No mainstream languages that I know of. Indeed, this feature is probably the main reason to use XSLT (and not e.g. XQuery, looking at closely related languages).
It's effectively extensible dynamic dispatch on receiver on arbitrary conditions - as such, I think you could probably do it in Common Lisp (CLOS, to be specific) - if I remember correctly, its multimethods can match arbitrary conditions, so if you have an XPath pattern evaluator, you could use it to emulate apply-templates, and even more - since apply-templates only dispatches on a single argument, while CLOS multimethods dispatch on multiple arguments.
XPath, while essential to making XSLT work, is independent of it; libraries like libxml give you it for free. The style of template application you describe is a little trickier; that's what you would normally use XSLT for.
Any programming language that does this should be functional. You could try writing your own, less-verbose, XSLT dialect; Perl also may give you enough rope to emulate this feature convincingly (although the performance implications are unclear).
The tough answer, though, is that this doesn't really exist, except as libraries for already existing languages.
For XPath, definitely. For C, there's Xalan-C++, for Java javax.xml.xpath (with multiple implementations), and C# has XPathNavigator and SelectNodes. If you want to use XPath for object hierarchies, look at JXPath.
For the template transformations, you should look at C#'s LINQ if you haven't already. It's not exactly the same thing, but it allows processing objects without explicit looping.
I have found nothing like that. But why would anybody use anything else to transform XML ? XSLT does a perfect job once you understand the non procedural way of developing solutions. Our applications are largely XSLT based and it is a really powerful tool.
A comment on your first requirement:
the ability to traverse data structures using "path" style statments via xpath
XPath makes a lot of assumptions on the data structure. If you're going to use it, you might as well convert your structure to XML because it's going to look like it anyway once you make it traversable via some XPath-like language unless you severely limit your XPath subset.
Also, keep in mind that the "only two things" that you are missing, XPath and template processing, are in-fact a huge part of what makes up Xslt. I'm curious why you decided to take it off of your tool-belt.
In spite of that fact that you wanted an Xslt alternative, I would still recommend Xslt and Xslt 2.0 in particular. With the addition of the unparsed-text and analyze-string you have a powerful text processing language. For example take a look at a CSV to XML stylesheet. Even though JSON isn't regular, you'd still be able to write a simple JSON to XML translator using recursive templates and transform the result at will.

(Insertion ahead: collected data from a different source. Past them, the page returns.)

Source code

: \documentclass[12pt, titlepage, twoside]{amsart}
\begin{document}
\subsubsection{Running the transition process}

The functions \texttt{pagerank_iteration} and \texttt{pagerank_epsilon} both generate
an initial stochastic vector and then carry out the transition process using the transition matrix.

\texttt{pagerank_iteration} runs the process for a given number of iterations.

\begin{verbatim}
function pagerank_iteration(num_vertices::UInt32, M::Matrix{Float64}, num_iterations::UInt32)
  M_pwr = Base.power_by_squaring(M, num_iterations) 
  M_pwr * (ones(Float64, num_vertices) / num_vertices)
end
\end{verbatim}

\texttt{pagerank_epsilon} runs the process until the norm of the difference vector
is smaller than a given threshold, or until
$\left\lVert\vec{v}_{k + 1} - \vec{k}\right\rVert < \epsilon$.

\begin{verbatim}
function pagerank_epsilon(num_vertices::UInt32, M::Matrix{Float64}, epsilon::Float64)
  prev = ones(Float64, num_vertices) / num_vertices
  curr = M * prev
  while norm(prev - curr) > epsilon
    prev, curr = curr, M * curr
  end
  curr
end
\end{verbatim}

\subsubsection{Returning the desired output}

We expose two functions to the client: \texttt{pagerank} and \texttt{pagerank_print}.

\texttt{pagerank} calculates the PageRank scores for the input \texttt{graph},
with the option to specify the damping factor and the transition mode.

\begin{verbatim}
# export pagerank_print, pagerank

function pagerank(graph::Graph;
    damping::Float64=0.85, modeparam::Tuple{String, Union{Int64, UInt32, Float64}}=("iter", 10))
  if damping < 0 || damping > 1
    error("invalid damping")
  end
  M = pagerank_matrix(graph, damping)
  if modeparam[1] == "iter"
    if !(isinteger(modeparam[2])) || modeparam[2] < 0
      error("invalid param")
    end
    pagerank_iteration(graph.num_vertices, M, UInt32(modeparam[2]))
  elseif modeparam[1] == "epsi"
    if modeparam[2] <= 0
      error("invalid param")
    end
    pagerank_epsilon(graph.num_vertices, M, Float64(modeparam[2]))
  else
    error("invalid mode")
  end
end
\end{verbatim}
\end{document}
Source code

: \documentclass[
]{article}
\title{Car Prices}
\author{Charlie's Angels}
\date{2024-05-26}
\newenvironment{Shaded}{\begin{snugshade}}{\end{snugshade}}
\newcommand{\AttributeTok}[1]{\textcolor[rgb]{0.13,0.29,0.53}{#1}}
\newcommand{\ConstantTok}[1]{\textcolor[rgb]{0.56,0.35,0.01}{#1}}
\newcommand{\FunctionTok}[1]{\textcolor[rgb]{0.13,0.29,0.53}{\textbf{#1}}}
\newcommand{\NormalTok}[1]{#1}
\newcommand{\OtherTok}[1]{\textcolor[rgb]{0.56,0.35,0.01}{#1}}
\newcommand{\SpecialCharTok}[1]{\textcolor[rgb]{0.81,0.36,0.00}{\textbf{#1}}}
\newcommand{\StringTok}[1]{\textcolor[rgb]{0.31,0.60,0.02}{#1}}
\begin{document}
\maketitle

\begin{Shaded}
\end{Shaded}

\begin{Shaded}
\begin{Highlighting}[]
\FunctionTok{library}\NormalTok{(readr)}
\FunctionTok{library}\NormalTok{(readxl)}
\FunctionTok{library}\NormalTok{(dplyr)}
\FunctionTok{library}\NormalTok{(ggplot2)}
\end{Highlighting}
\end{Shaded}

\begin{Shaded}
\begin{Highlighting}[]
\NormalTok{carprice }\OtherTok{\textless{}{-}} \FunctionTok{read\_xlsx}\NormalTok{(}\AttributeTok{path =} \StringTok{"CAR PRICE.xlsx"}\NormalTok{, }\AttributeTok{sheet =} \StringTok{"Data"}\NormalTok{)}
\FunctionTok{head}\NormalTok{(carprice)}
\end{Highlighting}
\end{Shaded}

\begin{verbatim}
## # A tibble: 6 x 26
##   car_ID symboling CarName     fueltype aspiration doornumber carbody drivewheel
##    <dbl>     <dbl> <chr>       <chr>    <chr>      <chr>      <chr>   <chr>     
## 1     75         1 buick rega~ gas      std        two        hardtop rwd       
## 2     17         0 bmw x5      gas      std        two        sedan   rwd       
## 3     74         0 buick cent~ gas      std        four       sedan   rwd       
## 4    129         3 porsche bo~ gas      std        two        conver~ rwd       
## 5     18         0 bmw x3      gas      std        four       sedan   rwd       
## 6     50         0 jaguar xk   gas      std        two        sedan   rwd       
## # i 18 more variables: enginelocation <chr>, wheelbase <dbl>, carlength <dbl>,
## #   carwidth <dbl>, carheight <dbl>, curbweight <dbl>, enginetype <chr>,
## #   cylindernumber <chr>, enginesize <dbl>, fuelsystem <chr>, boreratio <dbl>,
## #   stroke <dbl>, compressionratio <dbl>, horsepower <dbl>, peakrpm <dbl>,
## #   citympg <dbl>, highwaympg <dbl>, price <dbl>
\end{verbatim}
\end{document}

What's so bad about xsl:for-each?

I hear time and time again about how you should avoid the use of XSLT for-each. That it's your inner imperative programming demon that should be banished.
What's so bad about it?
Does this best practice matter depending on the size of XML (i.e 100 vs 10,000 nodes)?
Essential difference between <xsl:apply-templates> and <xsl:-for-each> that nobody has pointed out:
<xsl:apply-templates> is really something much more than a nicer, more elegant equivalent of <xsl:for-each>:
xsl:apply-templates is much richer and deeper than xsl:for-each, even
simply because we don't know what code will be applied on the nodes of
the selection -- in the general case this code will be different for
different nodes of the node-list.
Also, the code that will be applied
can be written way after the xsl:apply templates was written and by
people that do not know the original author.
_2. On the other side, using <xsl:for-each> is in no way harmful if one knows exactly how an <xsl:for-each> is processed.
The trouble is that a lot of newcomers to XSLT that have experience in imperative programming take <xsl:for-each> as a substitute of a "loop" in their favorite PL and think that it allows them to perform the impossible -- like incrementing a counter or any other modification of an already defined <xsl:variable>.
One indispensable use of <xsl:for-each> is to change the current document -- this is often needed in order to be able to use the key() function on a document, different from the current source XML document, for example to efficiently access lookup-table that resides in its own xml document.
Templates tend to split up the code more nicely. Also, for-each loops suffer from the fact that people often come to them with the idea that they operate identically to the way for loops work in the major programming languages.
It is the use of a for-each to call templates that is discouraged, not the widespread use of for-each, per se. Even the Muenchian method of grouping relies on xsl:key constructs with xsl:for-each loops.
The idea of writing good XSLT is that the structure of your XML should dictate what templates are matched and then applied. Therefore, whenever possible, use apply-templates to select the nodes, rather than applying a select using for-each.
Quick answer: XSLT is largely functional in nature, and imperative loops are not very functional.
In general the based way to get the best out of XSLT is to use pattern matching as much as possible (xsl:apply-template rather than loops, ifs and call-template1).
In the end, it is all about style, and will make little difference in short pieces of XSLT, but being more functional will help with longer/complex problems.
1 Other than when creating functions which return values rather than modifying the output.
By using apply-templates, perhaps with a mode, makes it easier to include appropriate transformations of more kinds of elements that may be of interest at that location.
For example if you had XML containing a libraries contents, and you keep using for-each all over the place to select books, then you start keeping record of DVDs, CDs, Ginger Nut biscuits, etc, you will have to examine all the for-each sections to include more than just books. If you had used apply-templates, you may be able to simply create the new matches for the new elements.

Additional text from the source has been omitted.